Neighbouring South Sudan and the Central African Republic have also been affected by violence from the LRA, a brutal Ugandan rebel group which is being hunted by various armed forces in the central Africa region.
"Since our last update on March 6, there have been 13 new LRA attacks in north-eastern Democratic Republic of the Congo. Most occurred in Dungu territory between March 6 and 28," a UNHCR spokesperson said Friday.
"Two people were killed and 13 abducted, including a child in the town of Aba. The violence has also displaced more than 1,230 people in the Dungu area," she added. "Many others could be displaced, but we don't have the [precise] numbers because we don't have access to many areas," UNHCR External Affairs Officer Céline Schmitt said in Dungu on Friday.
She said there had also been reports of attacks by the Ugandan rebel group in Bondo, close to the border with the Central African Republic (CAR). UNHCR has been helping people who have found shelter in and around Dungu.
UNHCR and the World Food Programme distributed aid to 200 families, or about 1,000 people displaced in March, in Dungu on Thursday. The UNHCR aid included plastic sheeting, sleeping mats, kitchen sets, mosquito nets and jerry cans.
In CAR itself, attacks attributed to the LRA resumed in January after a lull since April 2011. Eleven LRA attacks have been recorded in the south-eastern part of the country this year. Eight of those took place near the towns of Zemio and Mboki, where UNHCR assists refugees and internally displaced populations.
Four people were killed during the attacks and 31 abducted, according to the CAR defence and security forces.
The security situation in south-eastern CAR remains extremely fragile. One exception is in the city of Obo, where the situation has improved with the presence of United States troops deployed last October to bolster efforts by the joint CAR-Ugandan armed forces hunting the LRA and its leadership.
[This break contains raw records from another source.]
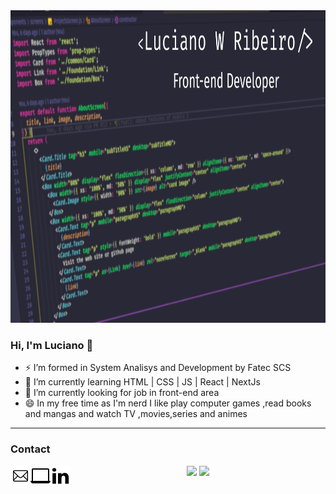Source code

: <img src="./assets/capaGithub.png" height="500px"/>

<h3> Hi, I'm Luciano 👋</h3>

- ⚡ I’m formed in System Analisys and Development by Fatec SCS
- 💬 I’m currently learning HTML | CSS | JS | React | NextJs
- 🔭 I’m currently looking for job in front-end area
- 😄 In my free time as I'm nerd I like play computer games ,read books and mangas and watch TV ,movies,series and animes
--------------------------------
<h3> Contact </h3>
<p>
  <a href="mailto:lucianowribeiro@gmail.com"><img align="left" src="./assets/1814108-32.png" witdh="32px"/> 
  <a href="https://portifolio-lucianowribeiro.vercel.app/"><img align="left" witdh="32px" src="./assets/2205216-32.png"/></a>
  <a href="https://www.linkedin.com/in/lucianowribeiro/"><img align="left" witdh="32px" src="./assets/367593-32.png"/></a>
</p>


<p align="center">
  <img height="200px" src="https://github-readme-stats.vercel.app/api?username=lucianowribeiro&show_icons=true&theme=dracula"/>
  <img height="200px" src="https://github-readme-stats.vercel.app/api/top-langs/?username=lucianowribeiro&theme=dracula&layout=compact"/>
</p>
UNHCR field staff say that patrols around Obo by the two national armies supported by US military advisers have enabled local authorities to ensure security within a 25-kilometre radius of Obo, compared to 5 km before. The extended security perimeter is allowing residents to tend their farms.
The LRA also conducts hit-and-run attacks in South Sudan. According to the UN's Office for the Coordination of Humanitarian Affairs (OCHA), in 2011 such attacks killed 18 people, wounded nine, and resulted in 49 abductions and 7,382 people being internally displaced.
No known LRA attacks have occurred in South Sudan this year, however UNHCR regularly receives new groups of refugees fleeing LRA attacks in the DRC and CAR. South Sudan's Western and Central Equatoria states together now host more than 22,000 refugees from these two neighbouring countries, including more than 700 new arrivals this year.
South Sudan is preparing to host African Union forces to coordinate a regional effort to eliminate LRA threats.
UNHCR welcomes the unprecedented regional and international initiatives aimed at ending the LRA atrocities in CAR, DRC and South Sudan and urges all actors to respect human rights and minimize risk to civilian populations.
Indiscriminate LRA assaults on civilians in these three countries have left an estimated 440,000 people internally displaced or living as refugees. Some 335,000 of them are found in DRC alone.
UNHCR works with the local authorities, other UN agencies, as well as non-governmental organizations to assist people who escape or are rescued from the LRA. Some survivors have told UNHCR staff that during their captivity, they were tortured before being used as porters. Some also witnessed the killing of their relatives.